Research on driverless vehicles – how will they affect cycling?

We’ve been asked to share a survey from the Centre for Transport and Society at UWE about public attitudes to driverless vehicles. Researcher Dr Miriam Ricci (@RicciMiriam) wants to ensure that the cyclist’s perspective is represented in focus groups.  She says:

“Please help us find people from all walks of life to take part in informal discussions (‘focus groups’) on driverless vehicles. These will be held in Bristol at the end of March/beginning of April. If people want to take part, first they need to apply by clicking on the following link:

There’s lots in the news at the moment including Nissan driverless cars, close overtakes and cyclists. The Guardian reports that Uber admits to self-driving car ‘problem’ in bike lanes as safety concerns mount with the San Francisco Bicycle Coalition warning that when the car was in “self-driving” mode it was observed twice making an “unsafe right-hook-style turn through a bike lane”.

The European Cyclists’ Federation says that we need to Watch out for laws that demand cyclists get out of the way of driverless cars (a good overview article from Carlton Reid). The Financial Times says Driverless cars pose threat to growth of cycling in cities, with ex London Cycling Czar Andrew Gillingham saying “the only way to accommodate both cyclists and cars happily in such a future would be to take space away from vehicles and give it to bikes”. On the other hand, in the same article Professor of transport engineering at the University of the West of England, John Parkin, thinks that much of the infrastructure that’s being implemented to keep bikes and cars apart in inner-city environments, will be made redundant by autonomous technology reaching maturity.

Renault chief executive, Carlos Ghosn, thinks that the arrival of the technology could be delayed by pesky cyclists, “One of the biggest problems is people with bicycles.

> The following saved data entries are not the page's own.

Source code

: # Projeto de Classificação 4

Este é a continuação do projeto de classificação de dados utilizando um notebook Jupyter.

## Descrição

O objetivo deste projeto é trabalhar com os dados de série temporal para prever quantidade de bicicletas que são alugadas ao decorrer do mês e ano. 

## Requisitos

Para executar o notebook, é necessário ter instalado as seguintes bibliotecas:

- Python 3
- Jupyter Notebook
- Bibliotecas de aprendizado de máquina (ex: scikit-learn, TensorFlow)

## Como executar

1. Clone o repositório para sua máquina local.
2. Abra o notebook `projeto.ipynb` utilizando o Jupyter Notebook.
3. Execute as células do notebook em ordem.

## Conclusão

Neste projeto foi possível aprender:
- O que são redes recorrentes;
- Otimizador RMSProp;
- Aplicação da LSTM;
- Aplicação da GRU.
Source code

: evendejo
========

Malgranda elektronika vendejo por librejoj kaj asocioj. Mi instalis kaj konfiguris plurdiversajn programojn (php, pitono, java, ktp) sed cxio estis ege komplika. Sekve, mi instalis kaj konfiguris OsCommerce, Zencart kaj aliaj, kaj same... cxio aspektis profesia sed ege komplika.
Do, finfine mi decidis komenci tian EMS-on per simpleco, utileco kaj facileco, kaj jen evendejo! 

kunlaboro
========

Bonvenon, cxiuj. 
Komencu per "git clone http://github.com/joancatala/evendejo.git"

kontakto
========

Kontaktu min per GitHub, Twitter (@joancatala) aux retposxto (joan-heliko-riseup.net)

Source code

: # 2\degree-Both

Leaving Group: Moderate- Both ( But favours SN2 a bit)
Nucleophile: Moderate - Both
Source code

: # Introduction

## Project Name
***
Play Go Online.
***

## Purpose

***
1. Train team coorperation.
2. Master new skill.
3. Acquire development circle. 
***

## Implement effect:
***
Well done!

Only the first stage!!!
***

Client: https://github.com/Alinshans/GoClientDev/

The car is confused by [cyclists] because from time-to-time they behave like pedestrians and from time-to-time they behave like cars.”

Yet another view is that self-stopping autonomous vehicles will open the door for cyclists to seriously slow down busy urban traffic, as “Once people realise that an autonomous vehicle will stop [automatically], will pedestrians and cyclists deliberately take advantage and step out or cycle in front of them?”